Shodan indexes internet-connected devices and services. It's not a traditional search engine but is invaluable for finding exposed web servers, databases, and IoT devices.

# CLI
shodan search hostname:example.com

# Web: https://www.shodan.io/

Censys

Similar to Shodan, Censys scans the internet and provides detailed information about hosts and certificates.

https://search.censys.io/


5️⃣ Automating Google Dorking

dorks (various scripts)

Several tools automate running multiple dorks against a target:

# Example using a simple bash loop
while read dork; do
  echo "[*] Searching: $dork"
  curl -s "https://www.google.com/search?q=$dork+site:example.com" | grep -oP 'https?://[^\s"<]+'
  sleep 5  # Respect rate limits
done < dorks.txt

Tip

Be cautious with automated Google queries. Google will rate-limit or block your IP if you send too many requests. Use delays between queries and consider using the Google Custom Search API for programmatic access.

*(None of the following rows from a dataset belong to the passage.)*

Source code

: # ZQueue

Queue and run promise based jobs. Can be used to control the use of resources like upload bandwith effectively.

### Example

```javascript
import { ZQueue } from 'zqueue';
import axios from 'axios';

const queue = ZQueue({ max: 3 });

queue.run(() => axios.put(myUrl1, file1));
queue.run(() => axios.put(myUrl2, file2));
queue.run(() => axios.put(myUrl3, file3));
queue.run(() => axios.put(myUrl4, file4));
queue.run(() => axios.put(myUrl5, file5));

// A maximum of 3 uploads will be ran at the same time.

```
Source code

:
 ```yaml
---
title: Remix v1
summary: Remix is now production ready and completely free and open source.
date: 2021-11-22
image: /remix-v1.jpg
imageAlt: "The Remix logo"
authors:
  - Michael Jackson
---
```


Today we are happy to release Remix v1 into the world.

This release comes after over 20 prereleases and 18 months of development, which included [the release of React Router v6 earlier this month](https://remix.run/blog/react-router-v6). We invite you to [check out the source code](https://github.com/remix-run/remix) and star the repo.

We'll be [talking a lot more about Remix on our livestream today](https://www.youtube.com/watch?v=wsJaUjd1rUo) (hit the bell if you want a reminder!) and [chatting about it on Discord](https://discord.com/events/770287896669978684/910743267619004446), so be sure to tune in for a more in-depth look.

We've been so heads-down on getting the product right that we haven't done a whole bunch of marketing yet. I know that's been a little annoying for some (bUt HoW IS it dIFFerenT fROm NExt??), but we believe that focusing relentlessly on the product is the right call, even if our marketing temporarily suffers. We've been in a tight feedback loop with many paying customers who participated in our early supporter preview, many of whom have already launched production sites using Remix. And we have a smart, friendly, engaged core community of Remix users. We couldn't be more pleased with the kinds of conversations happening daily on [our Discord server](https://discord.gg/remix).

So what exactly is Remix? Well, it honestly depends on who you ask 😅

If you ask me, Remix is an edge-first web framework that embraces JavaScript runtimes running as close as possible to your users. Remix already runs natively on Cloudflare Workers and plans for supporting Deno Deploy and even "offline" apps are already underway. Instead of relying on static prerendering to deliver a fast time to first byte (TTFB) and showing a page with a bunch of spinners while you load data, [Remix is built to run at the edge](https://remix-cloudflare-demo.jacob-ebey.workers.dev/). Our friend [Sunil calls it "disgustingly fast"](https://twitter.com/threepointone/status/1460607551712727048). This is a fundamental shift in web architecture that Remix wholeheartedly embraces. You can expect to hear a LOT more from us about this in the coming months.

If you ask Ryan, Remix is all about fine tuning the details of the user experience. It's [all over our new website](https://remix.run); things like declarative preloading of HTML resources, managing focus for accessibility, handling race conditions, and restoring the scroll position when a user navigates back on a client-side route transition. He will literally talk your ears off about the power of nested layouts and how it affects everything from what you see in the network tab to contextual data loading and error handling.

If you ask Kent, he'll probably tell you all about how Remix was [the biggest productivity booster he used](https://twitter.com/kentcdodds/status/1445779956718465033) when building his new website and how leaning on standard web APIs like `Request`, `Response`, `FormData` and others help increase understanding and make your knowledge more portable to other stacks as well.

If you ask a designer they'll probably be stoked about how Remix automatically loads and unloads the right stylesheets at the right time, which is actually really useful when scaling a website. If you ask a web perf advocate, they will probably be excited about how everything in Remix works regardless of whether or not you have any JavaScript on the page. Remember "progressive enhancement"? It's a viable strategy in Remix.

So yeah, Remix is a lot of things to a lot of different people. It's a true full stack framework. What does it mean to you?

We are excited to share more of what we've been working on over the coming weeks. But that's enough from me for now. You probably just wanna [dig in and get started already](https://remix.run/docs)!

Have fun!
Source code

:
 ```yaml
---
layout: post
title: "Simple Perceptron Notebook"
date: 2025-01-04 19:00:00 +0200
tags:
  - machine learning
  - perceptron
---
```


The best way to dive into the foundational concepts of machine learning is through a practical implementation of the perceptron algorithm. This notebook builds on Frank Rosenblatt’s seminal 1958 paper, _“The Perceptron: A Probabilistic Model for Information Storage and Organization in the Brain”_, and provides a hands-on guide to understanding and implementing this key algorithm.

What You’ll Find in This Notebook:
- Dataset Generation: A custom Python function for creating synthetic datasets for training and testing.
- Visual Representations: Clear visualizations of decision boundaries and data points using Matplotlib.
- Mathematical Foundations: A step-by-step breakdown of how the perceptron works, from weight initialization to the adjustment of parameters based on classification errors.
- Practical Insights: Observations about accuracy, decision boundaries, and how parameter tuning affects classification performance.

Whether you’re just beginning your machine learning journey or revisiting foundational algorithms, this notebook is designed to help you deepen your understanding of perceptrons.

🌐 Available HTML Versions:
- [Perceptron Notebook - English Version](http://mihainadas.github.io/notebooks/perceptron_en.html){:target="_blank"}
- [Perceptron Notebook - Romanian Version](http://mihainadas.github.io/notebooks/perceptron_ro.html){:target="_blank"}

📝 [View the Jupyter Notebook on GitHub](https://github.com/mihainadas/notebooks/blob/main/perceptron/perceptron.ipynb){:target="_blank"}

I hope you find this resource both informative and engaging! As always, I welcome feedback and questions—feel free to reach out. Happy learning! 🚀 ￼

6️⃣ Defensive Recommendations

  • Review What's Indexed: Periodically Google your own domain (site:yourdomain.com) to see what's exposed.
  • Use robots.txt and noindex Tags: Prevent sensitive pages from being indexed. Use <meta name="robots" content="noindex, nofollow"> on internal pages.
  • Remove Sensitive Files: Don't leave .env, .sql, .bak, or configuration files on production servers.
  • Use Google Search Console: Monitor and manage how Google crawls and indexes your site. Request removal of sensitive cached pages.

Warning

Google Dorking is entirely passive — you never touch the target's servers. However, acting on the information found (e.g., accessing an exposed admin panel) without authorization is illegal.